Knock/clatter from engine when reving

Collapse
X
 
  • Filter
  • Time
  • Show
Clear All
new posts

    Knock/clatter from engine when reving

    m20b25 with approx 120k miles. Had a bad HG and a worn cam lobe on cylinder one when I got it. I swapped in a rebuilt head (cleaned, machined, valve job, new eccentrics, etc) and replaced all the maintenance/wear parts.

    The engine makes a clatter/knock noise that sounds like it's coming from the center of the engine.

    Link to flickr video. My phone's microphone doesn't capture the sound well, but you can hear it best starting at around 10 seconds in the video. It's distinctly louder/sharper than the normal m20 sewing machine valve noise, and seems to be timed to one cylinder.

    The specifics of the noise are:
    - makes the sound both cold and warm (so probably not piston slap).
    - comes on strong at about 2.5k rpm and stays pretty consistent through the remainder of the rev range.
    - sounds like its coming from the cylinder 3/4 area.
    - no change in sound with spark plugs disconnected (so possibly not rod knock?).
    - tone changes slightly from revving the engine to constant rpm, and from constant rpm to returning to idle.
    - sound sounds a little clearer through at stethoscope on the bottom end. not louder, just clearer, since it doesn't get drowned out by the valve train clatter.
    - it actually sounds worse to the naked ear than through a stethoscope.
    - it does sound like metal to metal. it is a sharp, crisp rattle/knock noise.
    - no filings/metal visible in oil.
    - has been making this sound for several thousand miles now.

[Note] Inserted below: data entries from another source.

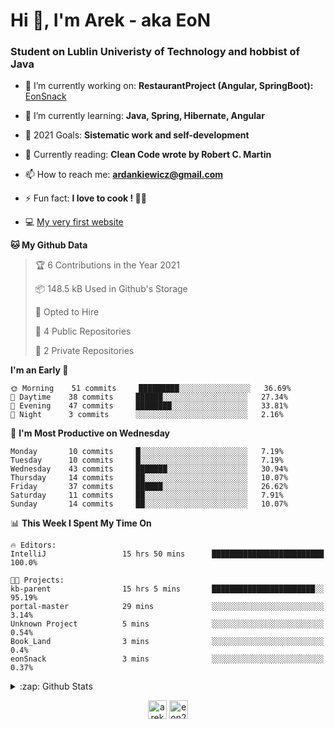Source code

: <h1> Hi 👋, I'm Arek - aka EoN </h1>
<h3> Student on Lublin Univeristy of Technology and hobbist of Java</h3>

- 🔭 I’m currently working on: **RestaurantProject (Angular, SpringBoot):** [EonSnack]

- 🌱 I’m currently learning: **Java, Spring, Hibernate, Angular**

<!--- - 👨‍💻 All of my projects are available at: [Repository] --->
- 🥅 2021 Goals: **Sistematic work and self-development**

- 📖 Currently reading: **Clean Code wrote by Robert C. Martin**

- 📫 How to reach me: **ardankiewicz@gmail.com**

- ⚡ Fun fact: **I love to cook ! 🍖🍳**

- 💻 [My very first website][website] 


<!--START_SECTION:waka-->
**🐱 My Github Data** 

> 🏆 6 Contributions in the Year 2021
 > 
> 📦 148.5 kB Used in Github's Storage 
 > 
> 💼 Opted to Hire
 > 
> 📜 4 Public Repositories 
 > 
> 🔑 2 Private Repositories  
 > 
**I'm an Early 🐤** 

```text
🌞 Morning    51 commits     █████████░░░░░░░░░░░░░░░░   36.69% 
🌆 Daytime    38 commits     ██████░░░░░░░░░░░░░░░░░░░   27.34% 
🌃 Evening    47 commits     ████████░░░░░░░░░░░░░░░░░   33.81% 
🌙 Night      3 commits      ░░░░░░░░░░░░░░░░░░░░░░░░░   2.16%

```
📅 **I'm Most Productive on Wednesday** 

```text
Monday       10 commits     █░░░░░░░░░░░░░░░░░░░░░░░░   7.19% 
Tuesday      10 commits     █░░░░░░░░░░░░░░░░░░░░░░░░   7.19% 
Wednesday    43 commits     ███████░░░░░░░░░░░░░░░░░░   30.94% 
Thursday     14 commits     ██░░░░░░░░░░░░░░░░░░░░░░░   10.07% 
Friday       37 commits     ██████░░░░░░░░░░░░░░░░░░░   26.62% 
Saturday     11 commits     ██░░░░░░░░░░░░░░░░░░░░░░░   7.91% 
Sunday       14 commits     ██░░░░░░░░░░░░░░░░░░░░░░░   10.07%

```


📊 **This Week I Spent My Time On** 

```text
🔥 Editors: 
IntelliJ                 15 hrs 50 mins      █████████████████████████   100.0%

🐱‍💻 Projects: 
kb-parent                15 hrs 5 mins       ███████████████████████░░   95.19% 
portal-master            29 mins             ░░░░░░░░░░░░░░░░░░░░░░░░░   3.14% 
Unknown Project          5 mins              ░░░░░░░░░░░░░░░░░░░░░░░░░   0.54% 
Book_Land                3 mins              ░░░░░░░░░░░░░░░░░░░░░░░░░   0.4% 
eonSnack                 3 mins              ░░░░░░░░░░░░░░░░░░░░░░░░░   0.37%

```


<!--END_SECTION:waka-->

<details>
  <summary>:zap: Github Stats</summary>
  <img align="left" alt="codeSTACKr's Github Stats" src="https://github-readme-stats.codestackr.vercel.app/api?username=eon2208&show_icons=true&hide_border=true" />
 <img align="left" src="https://github-readme-stats.vercel.app/api/top-langs/?username=eon2208&layout=compact" alt="eon2208" /></p>
</details>


<p align="center">
<a href="https://linkedin.com/in/arek dankiewicz" target="blank"><img align="center" src="https://cdn.jsdelivr.net/npm/simple-icons@3.0.1/icons/linkedin.svg" alt="arek dankiewicz" height="30" width="30" /></a>
<a href="https://instagram.com/eon2208" target="blank"><img align="center" src="https://cdn.jsdelivr.net/npm/simple-icons@3.0.1/icons/instagram.svg" alt="eon2208" height="30" width="30" /></a>
</p>

[website]: https://jardan.biz/
[EonSnack]: https://github.com/eon2208/favouriteRestaurant/
[Repository]: https://github.com/eon2208?tab=repositories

    It doesn't sound as solid as rod knock normally sounds. Its a lighter crisper sound. I keep thinking its coming from the valve train, but I have adjusted it multiples times, using different feeler gauge sets and the spring tool, trying both a slightly tighter and looser approach. Outside of this noise the engine drives fine. It pulls hard, and runs smoothly.

    Still, the only things I can think of are rod knock or wrist pin bushing noise, or piston to valve contact. The problem is that the usual rod knock tests (pulling a spark plug) makes no change in the noise at all, and that it has been several thousand miles. It really sounds like it's coming from the top end, but I know that doesn't necessarily prove anything. If I had piston to valve contact (which seems unlikely on a stock head/cam which is properly timed and runs smooth) I suspect that by this point I would have bent valves, not just a constant clatter.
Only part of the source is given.